遡ればドイツは常に世界トップクラスのGKを抱えており、過去のW杯においても世間を賑わすGK論争と言うのが存在した。最近で言えば2006年ドイツW杯のオリバー・カーンとイェンス・レーマンだろう。長年ライバル関係とされたこの二人は常にカーンが正GKに選ばれていたが、この時勝利したのはレーマンであった。

この年ミスを連発したカーンに対してレーマンは所属するアーセナルで安定したパフォーマンスを披露した上に、チャンピオンズリーグでも852分間無失点の記録を樹立し、チームを決勝に導いた。ゴールライン上での驚異的なビッグセーブを持ち味としたカーンに比べ、積極的に前にでるレーマンの方が当時改革期だった新たなドイツ代表のスタイルにもマッチした。レーマンはW杯本番でも安定したパフォーマンスを披露し、その役割を十分に果たした。

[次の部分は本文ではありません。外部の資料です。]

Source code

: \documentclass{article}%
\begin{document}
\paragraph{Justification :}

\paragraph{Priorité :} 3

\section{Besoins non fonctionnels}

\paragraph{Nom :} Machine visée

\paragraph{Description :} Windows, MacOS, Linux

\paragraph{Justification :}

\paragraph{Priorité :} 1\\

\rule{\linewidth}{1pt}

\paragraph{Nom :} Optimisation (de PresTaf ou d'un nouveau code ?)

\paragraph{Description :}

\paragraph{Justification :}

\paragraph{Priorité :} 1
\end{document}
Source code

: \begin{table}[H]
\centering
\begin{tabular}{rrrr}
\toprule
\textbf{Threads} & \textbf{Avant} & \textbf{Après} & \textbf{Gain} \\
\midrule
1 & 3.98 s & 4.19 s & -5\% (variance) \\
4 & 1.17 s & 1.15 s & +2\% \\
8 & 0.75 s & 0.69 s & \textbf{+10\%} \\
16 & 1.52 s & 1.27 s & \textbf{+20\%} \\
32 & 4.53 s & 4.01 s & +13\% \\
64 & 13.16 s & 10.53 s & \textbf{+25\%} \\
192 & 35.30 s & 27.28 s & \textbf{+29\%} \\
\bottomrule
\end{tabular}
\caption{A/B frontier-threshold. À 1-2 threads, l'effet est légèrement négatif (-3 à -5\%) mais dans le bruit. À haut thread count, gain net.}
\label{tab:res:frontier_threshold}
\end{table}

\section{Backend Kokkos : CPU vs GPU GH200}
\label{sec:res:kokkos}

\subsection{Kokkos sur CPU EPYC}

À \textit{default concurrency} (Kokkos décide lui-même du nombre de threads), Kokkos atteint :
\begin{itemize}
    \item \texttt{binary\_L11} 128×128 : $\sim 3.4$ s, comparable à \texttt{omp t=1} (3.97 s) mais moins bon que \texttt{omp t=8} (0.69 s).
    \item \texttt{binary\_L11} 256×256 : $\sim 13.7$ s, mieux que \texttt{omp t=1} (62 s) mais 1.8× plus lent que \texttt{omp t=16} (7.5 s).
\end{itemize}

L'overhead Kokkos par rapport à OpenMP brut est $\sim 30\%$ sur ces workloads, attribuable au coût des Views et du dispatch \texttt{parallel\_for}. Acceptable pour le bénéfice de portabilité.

一方1994年のW杯ドイツは大会前に突如正GKを変更することで物議を醸した。この大会の正GKはアンドレアス・ケプケで決まったかに見えたが、監督のフォクツは直前にこれをボド・イルクナーに変更した。しかしイルクナーは準々決勝のブルガリア戦でストイチコフのフリーキックに一歩も動けずゴールを許すという致命的なミスを犯し、大会後代表を引退した。

もちろん、どんな優秀なGKでもミスをすることはある。しかし、GKの場合ミスが試合の結果に直結することが他のポジションに比べ格段に多い上に、チーム内の序列が明確なポジションである。一度正GKを決めた以上は大会中にそれを変更する事はないので、正GKの選定は極めて慎重に行われなければならない。いずれにせよ、今大会最も議論の余地のないと思われたGKがここにきて最も議論を要するポジションになってきたのは確かだ。

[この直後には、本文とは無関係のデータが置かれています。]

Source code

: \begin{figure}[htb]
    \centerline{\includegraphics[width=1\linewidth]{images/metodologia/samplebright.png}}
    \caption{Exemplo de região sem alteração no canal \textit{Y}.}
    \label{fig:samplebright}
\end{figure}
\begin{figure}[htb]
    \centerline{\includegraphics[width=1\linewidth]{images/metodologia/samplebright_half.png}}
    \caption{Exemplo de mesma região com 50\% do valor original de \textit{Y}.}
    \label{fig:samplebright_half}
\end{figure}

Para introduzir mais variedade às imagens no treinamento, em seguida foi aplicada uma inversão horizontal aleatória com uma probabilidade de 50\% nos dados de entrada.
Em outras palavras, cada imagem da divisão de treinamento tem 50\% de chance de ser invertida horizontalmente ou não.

ノイアーの復帰は来月初めごろと見られているが、そこから6月のW杯に間に合うかはかなり微妙な状況だと言える。オリバー・カーンに言わせれば、試合勘だけでなく度重なる負傷に悩まされているノイアーの足がトップレベルのプレーに耐えられるかどうか、ノイアー自身が確信がもてないのではないかと懸念している。復帰後のノイアーはブンデスリーガ、チャンピオンズリーグで幾つかの試合に出場するだろうが、ここでのパフォーマンスは注目に値する。

一方のテア・シュテーゲンは今日行われるスペインとの親善試合で先発出場が確実視されており、火曜日にはブラジルとの親善試合も控えている。強豪国が相手ということで、ドイツのゴールが脅かされる場面も幾度となく出てくるだろう。まずはここでのパフォーマンスが注目されるところだ。